* [Your objective]
Output only the lines of the entries that follow, starting at the one with "empty array plus empty array" and running down to the one with "of the other", both included and unchanged.

* [Available data]
○ ○ ○ ○ ○
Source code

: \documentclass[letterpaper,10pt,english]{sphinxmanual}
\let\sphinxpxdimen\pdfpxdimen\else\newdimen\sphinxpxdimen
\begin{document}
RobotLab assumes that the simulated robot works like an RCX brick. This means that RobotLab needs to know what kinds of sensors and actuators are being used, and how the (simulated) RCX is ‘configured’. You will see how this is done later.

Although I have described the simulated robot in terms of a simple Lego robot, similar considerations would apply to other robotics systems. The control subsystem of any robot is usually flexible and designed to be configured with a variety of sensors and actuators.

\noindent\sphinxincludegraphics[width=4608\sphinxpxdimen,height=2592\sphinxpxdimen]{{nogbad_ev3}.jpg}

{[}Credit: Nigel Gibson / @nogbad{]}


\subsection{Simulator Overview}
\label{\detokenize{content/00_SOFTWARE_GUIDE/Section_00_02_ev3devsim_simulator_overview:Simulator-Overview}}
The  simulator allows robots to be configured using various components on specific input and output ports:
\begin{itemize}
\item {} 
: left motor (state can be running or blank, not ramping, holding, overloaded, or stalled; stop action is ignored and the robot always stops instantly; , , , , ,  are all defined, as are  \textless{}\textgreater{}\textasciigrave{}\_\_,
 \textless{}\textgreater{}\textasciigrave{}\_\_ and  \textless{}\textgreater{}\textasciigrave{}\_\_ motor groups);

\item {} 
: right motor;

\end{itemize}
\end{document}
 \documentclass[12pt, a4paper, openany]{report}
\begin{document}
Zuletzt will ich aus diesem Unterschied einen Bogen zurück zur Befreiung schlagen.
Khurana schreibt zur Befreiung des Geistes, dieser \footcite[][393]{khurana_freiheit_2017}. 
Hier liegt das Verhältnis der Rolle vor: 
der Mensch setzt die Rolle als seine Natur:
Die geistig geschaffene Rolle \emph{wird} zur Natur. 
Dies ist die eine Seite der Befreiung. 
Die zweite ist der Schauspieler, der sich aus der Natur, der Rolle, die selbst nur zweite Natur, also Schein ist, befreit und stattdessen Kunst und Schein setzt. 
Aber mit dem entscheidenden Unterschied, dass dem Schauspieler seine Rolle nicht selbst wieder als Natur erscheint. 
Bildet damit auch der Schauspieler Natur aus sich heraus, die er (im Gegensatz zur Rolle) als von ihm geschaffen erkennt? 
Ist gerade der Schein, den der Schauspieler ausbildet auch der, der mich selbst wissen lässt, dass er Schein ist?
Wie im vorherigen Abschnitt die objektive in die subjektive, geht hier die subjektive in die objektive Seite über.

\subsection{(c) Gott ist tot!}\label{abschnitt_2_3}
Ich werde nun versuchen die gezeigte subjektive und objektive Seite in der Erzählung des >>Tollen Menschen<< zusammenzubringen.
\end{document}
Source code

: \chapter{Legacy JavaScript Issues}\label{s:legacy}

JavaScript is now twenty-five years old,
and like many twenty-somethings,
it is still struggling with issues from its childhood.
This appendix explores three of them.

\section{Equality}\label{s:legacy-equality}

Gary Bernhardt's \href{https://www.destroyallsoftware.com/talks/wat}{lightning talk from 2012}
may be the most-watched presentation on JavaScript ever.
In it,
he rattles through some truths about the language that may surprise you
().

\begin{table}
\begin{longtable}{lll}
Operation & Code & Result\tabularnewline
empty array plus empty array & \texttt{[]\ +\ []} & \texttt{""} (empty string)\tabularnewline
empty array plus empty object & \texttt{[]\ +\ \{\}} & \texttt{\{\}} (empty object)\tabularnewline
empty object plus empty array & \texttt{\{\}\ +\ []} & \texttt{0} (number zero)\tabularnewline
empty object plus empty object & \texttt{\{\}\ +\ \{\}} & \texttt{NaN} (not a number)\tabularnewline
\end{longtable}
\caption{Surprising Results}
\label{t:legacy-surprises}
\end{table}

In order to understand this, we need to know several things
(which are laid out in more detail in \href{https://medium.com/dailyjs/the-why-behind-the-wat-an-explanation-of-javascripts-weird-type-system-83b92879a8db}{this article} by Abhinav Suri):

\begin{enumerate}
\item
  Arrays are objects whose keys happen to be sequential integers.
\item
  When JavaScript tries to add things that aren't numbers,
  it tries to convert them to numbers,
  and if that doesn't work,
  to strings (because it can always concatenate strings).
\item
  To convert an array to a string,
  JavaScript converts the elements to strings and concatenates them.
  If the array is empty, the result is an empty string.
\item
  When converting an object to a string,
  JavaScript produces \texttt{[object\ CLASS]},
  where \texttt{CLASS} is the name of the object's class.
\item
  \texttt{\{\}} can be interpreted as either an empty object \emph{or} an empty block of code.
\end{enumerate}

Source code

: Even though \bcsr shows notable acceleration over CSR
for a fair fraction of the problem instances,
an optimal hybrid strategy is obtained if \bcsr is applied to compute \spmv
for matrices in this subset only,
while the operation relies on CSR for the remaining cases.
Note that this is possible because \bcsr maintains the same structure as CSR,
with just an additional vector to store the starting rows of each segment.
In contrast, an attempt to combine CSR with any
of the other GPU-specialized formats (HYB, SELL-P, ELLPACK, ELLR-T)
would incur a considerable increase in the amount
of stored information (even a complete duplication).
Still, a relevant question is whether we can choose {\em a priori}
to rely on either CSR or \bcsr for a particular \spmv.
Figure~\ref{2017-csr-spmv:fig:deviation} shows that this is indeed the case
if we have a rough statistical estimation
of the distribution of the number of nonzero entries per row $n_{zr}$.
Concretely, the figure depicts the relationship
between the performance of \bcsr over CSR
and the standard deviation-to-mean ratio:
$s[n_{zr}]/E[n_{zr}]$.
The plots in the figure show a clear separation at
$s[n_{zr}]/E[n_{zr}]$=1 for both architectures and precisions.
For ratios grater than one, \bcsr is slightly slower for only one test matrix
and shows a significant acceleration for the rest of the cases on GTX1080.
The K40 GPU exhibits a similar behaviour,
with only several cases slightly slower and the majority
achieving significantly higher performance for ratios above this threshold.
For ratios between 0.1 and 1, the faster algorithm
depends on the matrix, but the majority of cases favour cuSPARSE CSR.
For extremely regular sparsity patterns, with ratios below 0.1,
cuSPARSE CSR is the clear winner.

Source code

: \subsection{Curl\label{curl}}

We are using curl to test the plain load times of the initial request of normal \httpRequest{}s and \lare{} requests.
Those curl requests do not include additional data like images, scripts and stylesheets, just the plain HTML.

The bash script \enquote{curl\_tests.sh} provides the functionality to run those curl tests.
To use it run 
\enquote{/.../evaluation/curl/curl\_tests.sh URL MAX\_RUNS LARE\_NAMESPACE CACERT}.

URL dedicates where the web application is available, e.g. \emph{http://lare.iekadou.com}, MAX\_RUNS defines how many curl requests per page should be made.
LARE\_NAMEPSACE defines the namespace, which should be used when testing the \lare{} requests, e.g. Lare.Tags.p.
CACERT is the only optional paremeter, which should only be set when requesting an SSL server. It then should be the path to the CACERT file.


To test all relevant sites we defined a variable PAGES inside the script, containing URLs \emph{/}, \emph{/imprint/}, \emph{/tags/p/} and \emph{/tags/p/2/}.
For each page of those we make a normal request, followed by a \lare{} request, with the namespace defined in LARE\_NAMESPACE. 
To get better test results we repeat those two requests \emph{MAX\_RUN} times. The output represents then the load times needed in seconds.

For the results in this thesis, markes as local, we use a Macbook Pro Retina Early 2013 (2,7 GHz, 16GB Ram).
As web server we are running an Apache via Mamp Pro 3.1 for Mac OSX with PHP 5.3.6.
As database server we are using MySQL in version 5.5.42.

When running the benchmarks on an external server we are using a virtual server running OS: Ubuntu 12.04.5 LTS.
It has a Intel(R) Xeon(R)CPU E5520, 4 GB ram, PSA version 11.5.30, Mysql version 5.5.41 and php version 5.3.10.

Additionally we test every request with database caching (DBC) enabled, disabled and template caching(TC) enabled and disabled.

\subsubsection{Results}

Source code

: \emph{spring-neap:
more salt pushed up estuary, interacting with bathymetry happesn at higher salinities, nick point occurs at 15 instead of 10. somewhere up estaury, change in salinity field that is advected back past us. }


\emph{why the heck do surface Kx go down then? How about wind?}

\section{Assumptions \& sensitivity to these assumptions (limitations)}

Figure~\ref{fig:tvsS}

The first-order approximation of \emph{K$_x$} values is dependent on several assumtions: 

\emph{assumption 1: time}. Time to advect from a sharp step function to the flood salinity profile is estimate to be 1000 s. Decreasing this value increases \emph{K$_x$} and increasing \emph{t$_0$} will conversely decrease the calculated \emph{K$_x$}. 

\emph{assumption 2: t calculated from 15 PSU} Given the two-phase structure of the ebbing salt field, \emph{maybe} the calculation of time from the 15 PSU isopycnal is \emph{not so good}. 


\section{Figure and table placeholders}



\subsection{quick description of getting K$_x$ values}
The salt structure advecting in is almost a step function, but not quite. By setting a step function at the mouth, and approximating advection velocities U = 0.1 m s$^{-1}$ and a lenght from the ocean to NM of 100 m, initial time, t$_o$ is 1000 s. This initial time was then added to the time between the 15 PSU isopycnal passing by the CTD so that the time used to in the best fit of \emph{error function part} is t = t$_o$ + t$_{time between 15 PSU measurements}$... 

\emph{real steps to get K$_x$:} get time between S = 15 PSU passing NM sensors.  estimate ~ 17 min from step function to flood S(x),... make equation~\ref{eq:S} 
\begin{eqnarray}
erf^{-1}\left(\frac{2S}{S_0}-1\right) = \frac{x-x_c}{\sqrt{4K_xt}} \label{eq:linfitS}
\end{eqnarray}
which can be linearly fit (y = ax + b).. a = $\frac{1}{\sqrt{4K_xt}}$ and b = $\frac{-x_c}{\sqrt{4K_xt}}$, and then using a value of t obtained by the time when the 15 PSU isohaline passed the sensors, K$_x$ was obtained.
○ ○ ○ ○ ○
* [Written reply]
empty array plus empty array & \texttt{[]\ +\ []} & \texttt{""} (empty string)\tabularnewline
empty array plus empty object & \texttt{[]\ +\ \{\}} & \texttt{\{\}} (empty object)\tabularnewline
empty object plus empty array & \texttt{\{\}\ +\ []} & \texttt{0} (number zero)\tabularnewline
empty object plus empty object & \texttt{\{\}\ +\ \{\}} & \texttt{NaN} (not a number)\tabularnewline
\end{longtable}
\caption{Surprising Results}
\label{t:legacy-surprises}
\end{table}

In order to understand this, we need to know several things
(which are laid out in more detail in \href{https://medium.com/dailyjs/the-why-behind-the-wat-an-explanation-of-javascripts-weird-type-system-83b92879a8db}{this article} by Abhinav Suri):

\begin{enumerate}
\item
  Arrays are objects whose keys happen to be sequential integers.
\item
  When JavaScript tries to add things that aren't numbers,
  it tries to convert them to numbers,
  and if that doesn't work,
  to strings (because it can always concatenate strings).
\item
  To convert an array to a string,
  JavaScript converts the elements to strings and concatenates them.
  If the array is empty, the result is an empty string.
\item
  When converting an object to a string,
  JavaScript produces \texttt{[object\ CLASS]},
  where \texttt{CLASS} is the name of the object's class.
\item
  \texttt{\{\}} can be interpreted as either an empty object \emph{or} an empty block of code.
\end{enumerate}

Source code

: Even though \bcsr shows notable acceleration over CSR
for a fair fraction of the problem instances,
an optimal hybrid strategy is obtained if \bcsr is applied to compute \spmv
for matrices in this subset only,
while the operation relies on CSR for the remaining cases.
Note that this is possible because \bcsr maintains the same structure as CSR,
with just an additional vector to store the starting rows of each segment.
In contrast, an attempt to combine CSR with any
of the other GPU-specialized formats (HYB, SELL-P, ELLPACK, ELLR-T)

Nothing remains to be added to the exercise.